_Instructions for the task_. From the records below, count the lines containing the word "schedules" and give only that number.

[Saved entries]
=== Begin Enclosure ===

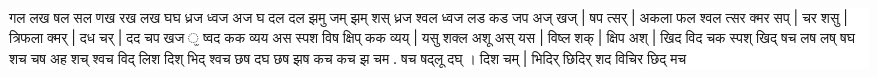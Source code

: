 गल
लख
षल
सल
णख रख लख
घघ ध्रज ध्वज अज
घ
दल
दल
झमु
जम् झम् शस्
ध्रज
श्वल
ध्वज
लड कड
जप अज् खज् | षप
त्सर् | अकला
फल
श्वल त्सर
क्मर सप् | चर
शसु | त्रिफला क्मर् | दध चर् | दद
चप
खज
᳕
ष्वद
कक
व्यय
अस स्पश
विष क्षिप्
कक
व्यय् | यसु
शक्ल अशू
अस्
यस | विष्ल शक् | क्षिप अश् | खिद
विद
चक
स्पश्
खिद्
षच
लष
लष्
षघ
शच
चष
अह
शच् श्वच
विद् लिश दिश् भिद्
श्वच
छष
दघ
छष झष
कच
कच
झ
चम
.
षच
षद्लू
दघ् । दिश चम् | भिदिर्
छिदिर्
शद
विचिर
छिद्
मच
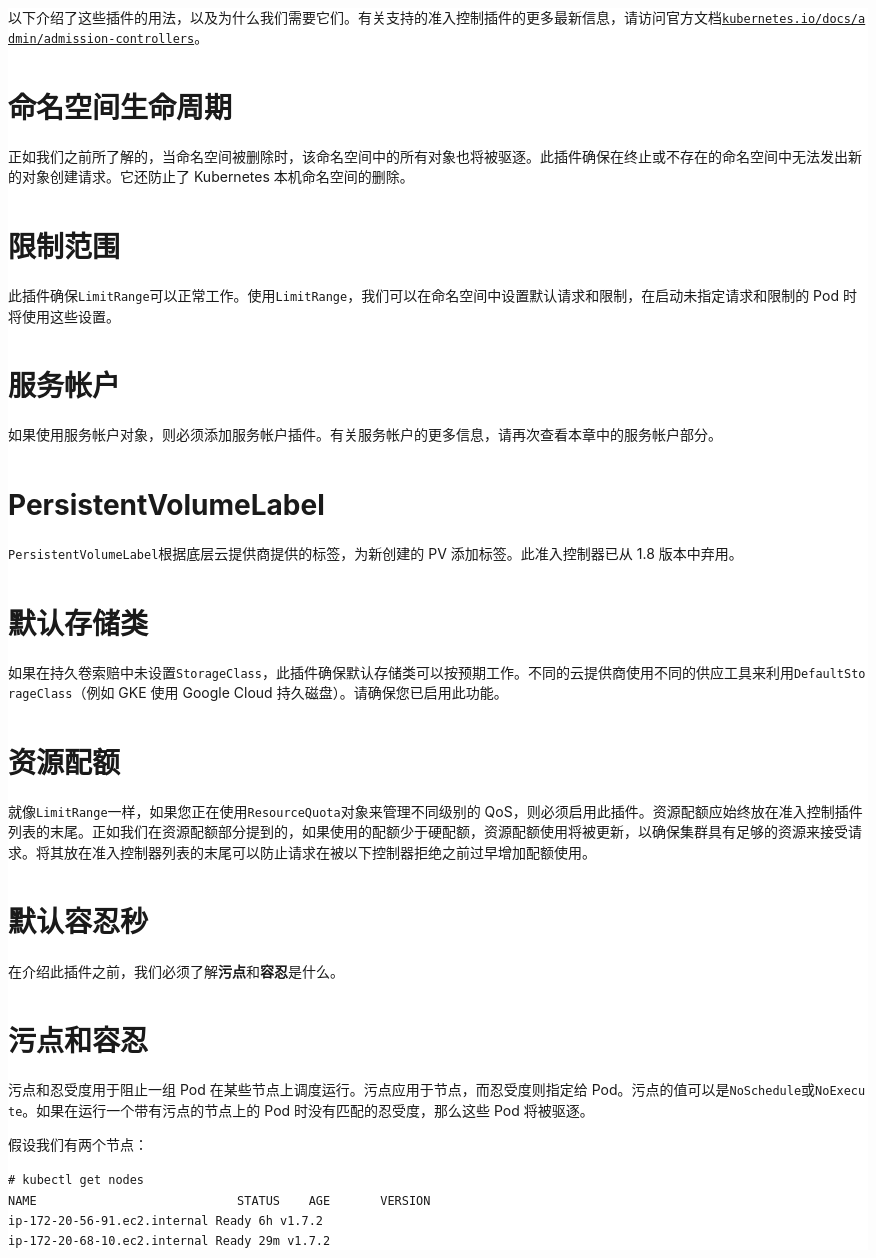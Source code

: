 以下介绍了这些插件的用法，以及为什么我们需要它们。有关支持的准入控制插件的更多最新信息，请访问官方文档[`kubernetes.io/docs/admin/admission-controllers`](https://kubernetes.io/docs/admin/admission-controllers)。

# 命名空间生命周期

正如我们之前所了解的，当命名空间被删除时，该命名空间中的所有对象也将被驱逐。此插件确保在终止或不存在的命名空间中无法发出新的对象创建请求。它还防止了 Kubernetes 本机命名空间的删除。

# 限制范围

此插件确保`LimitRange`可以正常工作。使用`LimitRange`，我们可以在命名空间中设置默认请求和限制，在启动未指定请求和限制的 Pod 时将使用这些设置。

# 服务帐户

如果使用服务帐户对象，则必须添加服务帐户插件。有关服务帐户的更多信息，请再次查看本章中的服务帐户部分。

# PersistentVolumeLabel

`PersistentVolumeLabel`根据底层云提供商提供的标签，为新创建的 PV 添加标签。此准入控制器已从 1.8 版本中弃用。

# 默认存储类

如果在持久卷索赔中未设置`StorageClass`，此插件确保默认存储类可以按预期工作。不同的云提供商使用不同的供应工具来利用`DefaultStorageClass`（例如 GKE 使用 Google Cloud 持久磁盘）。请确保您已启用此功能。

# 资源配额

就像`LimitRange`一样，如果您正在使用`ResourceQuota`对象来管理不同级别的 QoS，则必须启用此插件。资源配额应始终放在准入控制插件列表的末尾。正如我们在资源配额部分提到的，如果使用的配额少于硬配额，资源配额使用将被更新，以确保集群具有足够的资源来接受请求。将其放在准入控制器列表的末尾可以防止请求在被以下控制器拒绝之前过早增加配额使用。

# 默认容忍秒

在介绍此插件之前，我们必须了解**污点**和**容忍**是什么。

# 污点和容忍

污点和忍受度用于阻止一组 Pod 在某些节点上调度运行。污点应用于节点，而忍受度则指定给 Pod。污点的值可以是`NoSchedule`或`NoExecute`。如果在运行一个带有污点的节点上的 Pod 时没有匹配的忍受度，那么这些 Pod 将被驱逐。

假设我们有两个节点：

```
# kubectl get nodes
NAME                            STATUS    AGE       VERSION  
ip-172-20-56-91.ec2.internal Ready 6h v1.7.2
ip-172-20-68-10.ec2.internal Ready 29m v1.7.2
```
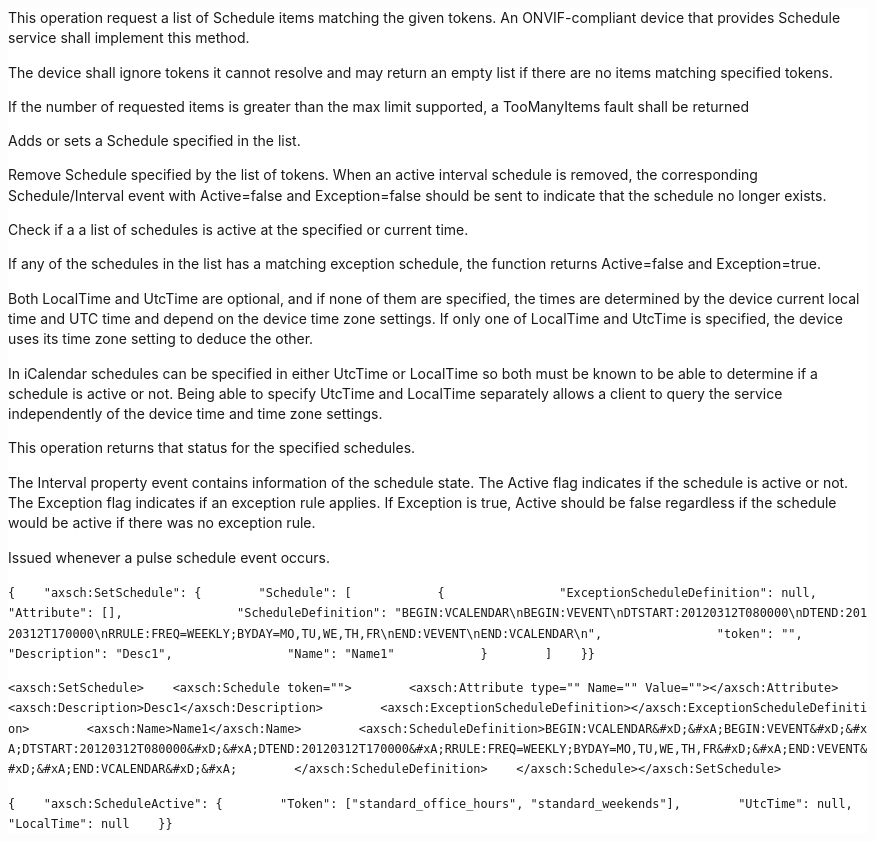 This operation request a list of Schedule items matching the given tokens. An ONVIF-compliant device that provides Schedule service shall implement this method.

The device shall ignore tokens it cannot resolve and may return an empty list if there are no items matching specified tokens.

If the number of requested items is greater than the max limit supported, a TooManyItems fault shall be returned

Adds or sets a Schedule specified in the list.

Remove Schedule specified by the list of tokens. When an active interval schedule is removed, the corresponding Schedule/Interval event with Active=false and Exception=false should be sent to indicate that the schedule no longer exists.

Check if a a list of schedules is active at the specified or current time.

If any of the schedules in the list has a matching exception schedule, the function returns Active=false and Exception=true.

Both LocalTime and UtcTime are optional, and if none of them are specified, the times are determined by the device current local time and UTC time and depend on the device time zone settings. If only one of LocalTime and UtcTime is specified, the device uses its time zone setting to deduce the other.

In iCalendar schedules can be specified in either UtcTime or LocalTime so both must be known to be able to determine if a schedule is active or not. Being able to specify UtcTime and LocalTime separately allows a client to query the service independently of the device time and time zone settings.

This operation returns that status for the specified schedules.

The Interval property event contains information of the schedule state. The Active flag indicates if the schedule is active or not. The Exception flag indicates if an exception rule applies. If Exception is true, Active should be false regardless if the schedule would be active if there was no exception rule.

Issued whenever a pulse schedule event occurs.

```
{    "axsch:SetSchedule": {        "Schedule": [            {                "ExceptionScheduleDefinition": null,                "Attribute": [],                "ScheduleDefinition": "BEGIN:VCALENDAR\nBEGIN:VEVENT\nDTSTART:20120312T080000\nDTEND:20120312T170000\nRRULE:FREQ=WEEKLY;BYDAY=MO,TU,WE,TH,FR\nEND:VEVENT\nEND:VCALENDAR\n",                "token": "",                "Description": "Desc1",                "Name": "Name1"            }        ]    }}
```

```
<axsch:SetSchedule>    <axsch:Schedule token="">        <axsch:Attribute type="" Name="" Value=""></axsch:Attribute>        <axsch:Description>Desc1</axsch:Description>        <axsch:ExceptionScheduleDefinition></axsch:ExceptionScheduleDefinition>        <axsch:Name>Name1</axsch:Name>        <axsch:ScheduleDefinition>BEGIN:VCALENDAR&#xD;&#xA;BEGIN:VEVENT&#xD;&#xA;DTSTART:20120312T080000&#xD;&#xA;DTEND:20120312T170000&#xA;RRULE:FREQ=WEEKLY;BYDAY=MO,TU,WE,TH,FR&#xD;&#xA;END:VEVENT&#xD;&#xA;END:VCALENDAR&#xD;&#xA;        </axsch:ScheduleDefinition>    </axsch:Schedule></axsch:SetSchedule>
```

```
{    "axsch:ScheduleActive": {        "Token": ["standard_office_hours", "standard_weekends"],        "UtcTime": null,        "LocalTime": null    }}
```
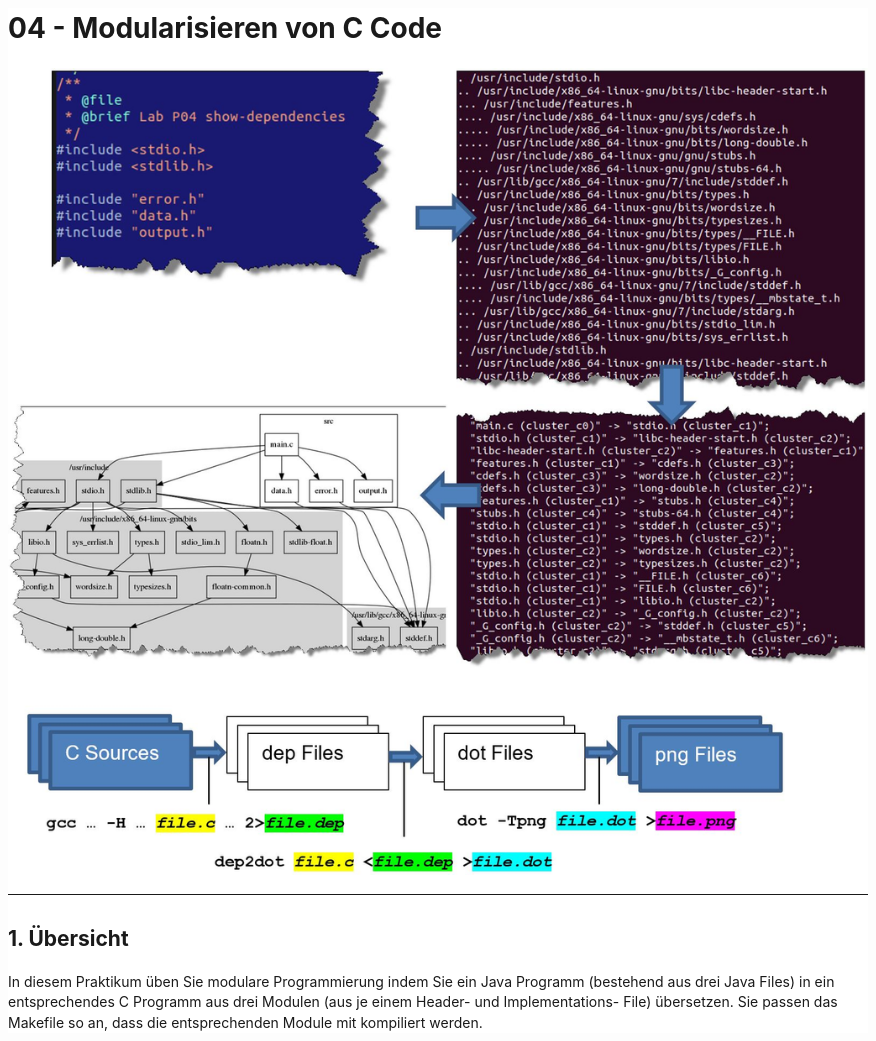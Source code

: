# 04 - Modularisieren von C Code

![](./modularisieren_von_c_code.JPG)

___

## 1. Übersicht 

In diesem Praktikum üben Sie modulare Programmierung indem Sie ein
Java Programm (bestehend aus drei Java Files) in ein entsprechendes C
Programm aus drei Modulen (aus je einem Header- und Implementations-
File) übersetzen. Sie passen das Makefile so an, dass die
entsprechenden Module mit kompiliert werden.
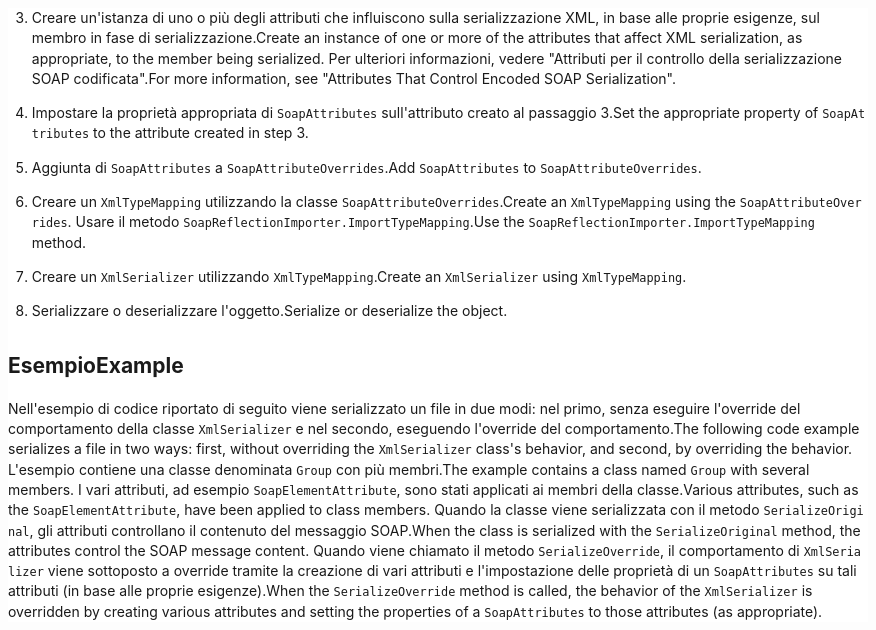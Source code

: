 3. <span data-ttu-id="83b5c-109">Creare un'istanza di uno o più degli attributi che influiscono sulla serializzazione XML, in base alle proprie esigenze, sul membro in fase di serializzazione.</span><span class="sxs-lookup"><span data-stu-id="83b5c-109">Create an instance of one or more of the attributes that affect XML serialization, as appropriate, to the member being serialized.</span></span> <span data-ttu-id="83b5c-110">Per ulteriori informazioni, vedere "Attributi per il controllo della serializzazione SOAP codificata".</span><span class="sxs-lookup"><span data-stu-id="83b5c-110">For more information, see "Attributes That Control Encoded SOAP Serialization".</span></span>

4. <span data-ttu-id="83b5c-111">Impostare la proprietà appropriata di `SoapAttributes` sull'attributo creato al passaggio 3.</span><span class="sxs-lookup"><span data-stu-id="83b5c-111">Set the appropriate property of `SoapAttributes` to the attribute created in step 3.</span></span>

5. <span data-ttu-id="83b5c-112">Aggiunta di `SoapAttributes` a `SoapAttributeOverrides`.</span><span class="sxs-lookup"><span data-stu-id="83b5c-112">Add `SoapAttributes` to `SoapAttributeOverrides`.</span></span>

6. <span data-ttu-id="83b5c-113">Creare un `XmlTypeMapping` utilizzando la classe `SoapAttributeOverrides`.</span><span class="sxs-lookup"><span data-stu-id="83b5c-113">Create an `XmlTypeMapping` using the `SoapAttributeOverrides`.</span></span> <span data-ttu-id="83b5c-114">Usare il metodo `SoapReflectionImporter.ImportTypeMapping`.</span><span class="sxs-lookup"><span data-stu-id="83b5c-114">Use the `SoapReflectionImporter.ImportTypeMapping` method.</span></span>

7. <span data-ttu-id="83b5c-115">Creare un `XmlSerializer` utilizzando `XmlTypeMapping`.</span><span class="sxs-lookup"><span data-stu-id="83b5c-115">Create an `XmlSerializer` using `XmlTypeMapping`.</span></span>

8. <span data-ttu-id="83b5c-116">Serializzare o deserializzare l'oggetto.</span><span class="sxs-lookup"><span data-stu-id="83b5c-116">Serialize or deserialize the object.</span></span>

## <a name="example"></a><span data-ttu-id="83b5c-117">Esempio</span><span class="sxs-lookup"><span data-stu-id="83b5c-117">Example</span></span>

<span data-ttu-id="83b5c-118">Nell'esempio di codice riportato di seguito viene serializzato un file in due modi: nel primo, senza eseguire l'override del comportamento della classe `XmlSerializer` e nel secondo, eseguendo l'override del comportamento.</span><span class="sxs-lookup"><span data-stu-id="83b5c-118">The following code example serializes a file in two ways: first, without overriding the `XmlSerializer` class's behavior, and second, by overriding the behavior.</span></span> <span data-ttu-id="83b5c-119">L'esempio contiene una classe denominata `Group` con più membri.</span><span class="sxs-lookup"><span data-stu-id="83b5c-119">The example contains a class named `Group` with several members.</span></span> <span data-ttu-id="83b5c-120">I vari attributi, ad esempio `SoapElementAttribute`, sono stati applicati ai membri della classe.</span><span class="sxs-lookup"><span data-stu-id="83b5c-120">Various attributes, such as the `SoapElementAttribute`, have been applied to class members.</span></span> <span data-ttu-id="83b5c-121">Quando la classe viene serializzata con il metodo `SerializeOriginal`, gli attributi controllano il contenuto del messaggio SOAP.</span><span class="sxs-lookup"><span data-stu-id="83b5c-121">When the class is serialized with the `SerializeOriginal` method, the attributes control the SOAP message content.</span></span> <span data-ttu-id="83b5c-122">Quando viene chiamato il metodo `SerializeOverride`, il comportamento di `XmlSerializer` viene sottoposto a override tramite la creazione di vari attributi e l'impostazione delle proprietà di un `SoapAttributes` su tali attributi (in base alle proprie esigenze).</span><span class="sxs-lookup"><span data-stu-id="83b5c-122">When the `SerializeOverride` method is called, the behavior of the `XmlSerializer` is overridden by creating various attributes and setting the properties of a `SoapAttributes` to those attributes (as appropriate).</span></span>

=== End Enclosure ===

_Answer box_. 4